Sugarcane genomics analysis faces major hassles due to the gain and loss of genetic material tightly associated with the highly polyploid and aneuploid nature of the crop. Genotyping sugarcane is not only complex because of the multiple number of allele copies, but also because of the aneuploidy and unknown ploidy of some hybrids (Serang et al. 2012). Furthermore, in polyploids the false-positive rate of SNPs detection rises due to ambiguous mapping of highly similar homeologous loci, becoming challenging to the precise SNPs detection (Clevenger et al. 2015). GBS has been proved to be a successful way to analyse sugarcane (Balsalobre et al. 2017; Yang et al. 2017), however, to our knowledge ddRADseq approach has never been applied to this crop before. Our simulations and comparisons showed that, regardless of the complexity of genotyping sugarcane hybrids, there is consistency in our data results obtained by the application of the ddRADseq protocol.
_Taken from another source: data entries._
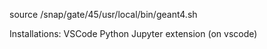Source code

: source /snap/gate/45/usr/local/bin/geant4.sh

Installations:
VSCode
Python
Jupyter extension (on vscode)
Current NGS platforms generate data for analysing genes and genomes, through sequencing by synthesis chemistry (López de Heredia 2016). Differences between platforms rely on the output range, reads per run, maximum read length and costs (Illumina 2021). For this reason, the comparison between sequencing platforms is crucial to decide how to invest available resources. Our results showed that the number of reads assigned to each genotype followed the same order in Ne-70 and No-150 platforms, although the final number of reads in the latter one was on average several times the number detected in the former one (Table 1). It is worth noting that NA 78–724 and NA 56 − 30, two Argentinean hybrids coming from the same sugarcane breeding program, stood for extreme numbers of reads in both sequencers, suggesting a consistency in sequencer performance among samples.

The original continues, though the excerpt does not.